= TASK REQUIREMENTS =
Would you please repeat the data exactly as given?

= RAW DATA =
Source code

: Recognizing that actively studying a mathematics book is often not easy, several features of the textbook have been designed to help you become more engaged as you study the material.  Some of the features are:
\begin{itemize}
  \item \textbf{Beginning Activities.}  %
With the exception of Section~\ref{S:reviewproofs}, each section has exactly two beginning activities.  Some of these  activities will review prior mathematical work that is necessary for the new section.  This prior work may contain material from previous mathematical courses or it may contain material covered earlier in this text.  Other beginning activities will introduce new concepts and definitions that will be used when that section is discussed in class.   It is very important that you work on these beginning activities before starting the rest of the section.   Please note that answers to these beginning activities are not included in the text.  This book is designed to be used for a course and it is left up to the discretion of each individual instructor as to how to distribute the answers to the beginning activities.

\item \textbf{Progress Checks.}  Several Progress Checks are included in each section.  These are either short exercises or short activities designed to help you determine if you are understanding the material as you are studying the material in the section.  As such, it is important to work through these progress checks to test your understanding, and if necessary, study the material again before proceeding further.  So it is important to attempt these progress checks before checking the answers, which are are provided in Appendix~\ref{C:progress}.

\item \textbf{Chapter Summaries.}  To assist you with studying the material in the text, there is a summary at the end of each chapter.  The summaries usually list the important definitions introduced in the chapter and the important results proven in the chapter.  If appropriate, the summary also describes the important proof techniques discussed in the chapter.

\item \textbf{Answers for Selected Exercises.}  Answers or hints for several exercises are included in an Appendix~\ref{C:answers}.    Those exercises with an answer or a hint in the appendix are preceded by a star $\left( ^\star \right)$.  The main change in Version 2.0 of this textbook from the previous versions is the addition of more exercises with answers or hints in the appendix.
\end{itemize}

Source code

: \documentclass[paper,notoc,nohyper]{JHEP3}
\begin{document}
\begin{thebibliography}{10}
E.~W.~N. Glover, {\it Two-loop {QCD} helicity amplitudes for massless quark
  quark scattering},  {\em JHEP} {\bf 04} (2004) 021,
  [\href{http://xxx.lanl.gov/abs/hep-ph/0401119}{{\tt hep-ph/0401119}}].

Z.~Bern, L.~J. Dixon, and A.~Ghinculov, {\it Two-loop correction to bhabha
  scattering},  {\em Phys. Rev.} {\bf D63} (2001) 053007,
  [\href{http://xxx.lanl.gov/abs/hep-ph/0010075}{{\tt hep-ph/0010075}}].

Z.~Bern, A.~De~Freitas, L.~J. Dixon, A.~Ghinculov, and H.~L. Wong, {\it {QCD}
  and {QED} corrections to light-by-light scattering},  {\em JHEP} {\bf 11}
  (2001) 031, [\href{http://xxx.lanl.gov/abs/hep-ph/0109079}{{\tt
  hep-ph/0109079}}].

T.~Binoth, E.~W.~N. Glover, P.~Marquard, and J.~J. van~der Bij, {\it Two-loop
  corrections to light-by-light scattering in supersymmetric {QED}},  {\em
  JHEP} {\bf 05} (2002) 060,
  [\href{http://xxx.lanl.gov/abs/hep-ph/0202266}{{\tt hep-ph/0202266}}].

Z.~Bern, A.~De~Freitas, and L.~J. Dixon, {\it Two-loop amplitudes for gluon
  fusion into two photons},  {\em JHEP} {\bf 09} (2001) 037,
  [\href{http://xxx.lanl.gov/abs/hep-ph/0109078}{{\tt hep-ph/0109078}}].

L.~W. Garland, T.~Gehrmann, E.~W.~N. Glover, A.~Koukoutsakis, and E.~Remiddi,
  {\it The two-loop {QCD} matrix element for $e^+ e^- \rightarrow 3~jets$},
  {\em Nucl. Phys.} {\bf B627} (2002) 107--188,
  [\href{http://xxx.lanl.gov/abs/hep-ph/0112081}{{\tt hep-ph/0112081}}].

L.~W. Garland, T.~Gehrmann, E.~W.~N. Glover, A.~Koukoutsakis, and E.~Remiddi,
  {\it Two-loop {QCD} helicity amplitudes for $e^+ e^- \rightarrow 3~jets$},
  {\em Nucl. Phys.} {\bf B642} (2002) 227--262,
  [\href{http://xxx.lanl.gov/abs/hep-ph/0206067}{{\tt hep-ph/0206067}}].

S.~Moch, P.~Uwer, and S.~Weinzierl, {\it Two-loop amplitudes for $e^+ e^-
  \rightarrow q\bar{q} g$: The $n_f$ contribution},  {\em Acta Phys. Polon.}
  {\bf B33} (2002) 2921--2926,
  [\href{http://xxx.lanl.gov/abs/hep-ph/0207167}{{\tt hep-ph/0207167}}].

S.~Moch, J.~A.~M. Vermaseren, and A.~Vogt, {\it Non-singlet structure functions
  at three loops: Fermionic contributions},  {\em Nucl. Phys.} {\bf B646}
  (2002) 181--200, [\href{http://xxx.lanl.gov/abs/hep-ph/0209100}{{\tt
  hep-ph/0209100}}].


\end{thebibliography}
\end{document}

= RESPONSE TO THE TASK =
Source code

: Recognizing that actively studying a mathematics book is often not easy, several features of the textbook have been designed to help you become more engaged as you study the material.  Some of the features are:
\begin{itemize}
  \item \textbf{Beginning Activities.}  %
With the exception of Section~\ref{S:reviewproofs}, each section has exactly two beginning activities.  Some of these  activities will review prior mathematical work that is necessary for the new section.  This prior work may contain material from previous mathematical courses or it may contain material covered earlier in this text.  Other beginning activities will introduce new concepts and definitions that will be used when that section is discussed in class.   It is very important that you work on these beginning activities before starting the rest of the section.   Please note that answers to these beginning activities are not included in the text.  This book is designed to be used for a course and it is left up to the discretion of each individual instructor as to how to distribute the answers to the beginning activities.

\item \textbf{Progress Checks.}  Several Progress Checks are included in each section.  These are either short exercises or short activities designed to help you determine if you are understanding the material as you are studying the material in the section.  As such, it is important to work through these progress checks to test your understanding, and if necessary, study the material again before proceeding further.  So it is important to attempt these progress checks before checking the answers, which are are provided in Appendix~\ref{C:progress}.

\item \textbf{Chapter Summaries.}  To assist you with studying the material in the text, there is a summary at the end of each chapter.  The summaries usually list the important definitions introduced in the chapter and the important results proven in the chapter.  If appropriate, the summary also describes the important proof techniques discussed in the chapter.

\item \textbf{Answers for Selected Exercises.}  Answers or hints for several exercises are included in an Appendix~\ref{C:answers}.    Those exercises with an answer or a hint in the appendix are preceded by a star $\left( ^\star \right)$.  The main change in Version 2.0 of this textbook from the previous versions is the addition of more exercises with answers or hints in the appendix.
\end{itemize}

Source code

: \documentclass[paper,notoc,nohyper]{JHEP3}
\begin{document}
\begin{thebibliography}{10}
E.~W.~N. Glover, {\it Two-loop {QCD} helicity amplitudes for massless quark
  quark scattering},  {\em JHEP} {\bf 04} (2004) 021,
  [\href{http://xxx.lanl.gov/abs/hep-ph/0401119}{{\tt hep-ph/0401119}}].

Z.~Bern, L.~J. Dixon, and A.~Ghinculov, {\it Two-loop correction to bhabha
  scattering},  {\em Phys. Rev.} {\bf D63} (2001) 053007,
  [\href{http://xxx.lanl.gov/abs/hep-ph/0010075}{{\tt hep-ph/0010075}}].

Z.~Bern, A.~De~Freitas, L.~J. Dixon, A.~Ghinculov, and H.~L. Wong, {\it {QCD}
  and {QED} corrections to light-by-light scattering},  {\em JHEP} {\bf 11}
  (2001) 031, [\href{http://xxx.lanl.gov/abs/hep-ph/0109079}{{\tt
  hep-ph/0109079}}].

T.~Binoth, E.~W.~N. Glover, P.~Marquard, and J.~J. van~der Bij, {\it Two-loop
  corrections to light-by-light scattering in supersymmetric {QED}},  {\em
  JHEP} {\bf 05} (2002) 060,
  [\href{http://xxx.lanl.gov/abs/hep-ph/0202266}{{\tt hep-ph/0202266}}].

Z.~Bern, A.~De~Freitas, and L.~J. Dixon, {\it Two-loop amplitudes for gluon
  fusion into two photons},  {\em JHEP} {\bf 09} (2001) 037,
  [\href{http://xxx.lanl.gov/abs/hep-ph/0109078}{{\tt hep-ph/0109078}}].

L.~W. Garland, T.~Gehrmann, E.~W.~N. Glover, A.~Koukoutsakis, and E.~Remiddi,
  {\it The two-loop {QCD} matrix element for $e^+ e^- \rightarrow 3~jets$},
  {\em Nucl. Phys.} {\bf B627} (2002) 107--188,
  [\href{http://xxx.lanl.gov/abs/hep-ph/0112081}{{\tt hep-ph/0112081}}].

L.~W. Garland, T.~Gehrmann, E.~W.~N. Glover, A.~Koukoutsakis, and E.~Remiddi,
  {\it Two-loop {QCD} helicity amplitudes for $e^+ e^- \rightarrow 3~jets$},
  {\em Nucl. Phys.} {\bf B642} (2002) 227--262,
  [\href{http://xxx.lanl.gov/abs/hep-ph/0206067}{{\tt hep-ph/0206067}}].

S.~Moch, P.~Uwer, and S.~Weinzierl, {\it Two-loop amplitudes for $e^+ e^-
  \rightarrow q\bar{q} g$: The $n_f$ contribution},  {\em Acta Phys. Polon.}
  {\bf B33} (2002) 2921--2926,
  [\href{http://xxx.lanl.gov/abs/hep-ph/0207167}{{\tt hep-ph/0207167}}].

S.~Moch, J.~A.~M. Vermaseren, and A.~Vogt, {\it Non-singlet structure functions
  at three loops: Fermionic contributions},  {\em Nucl. Phys.} {\bf B646}
  (2002) 181--200, [\href{http://xxx.lanl.gov/abs/hep-ph/0209100}{{\tt
  hep-ph/0209100}}].


\end{thebibliography}
\end{document}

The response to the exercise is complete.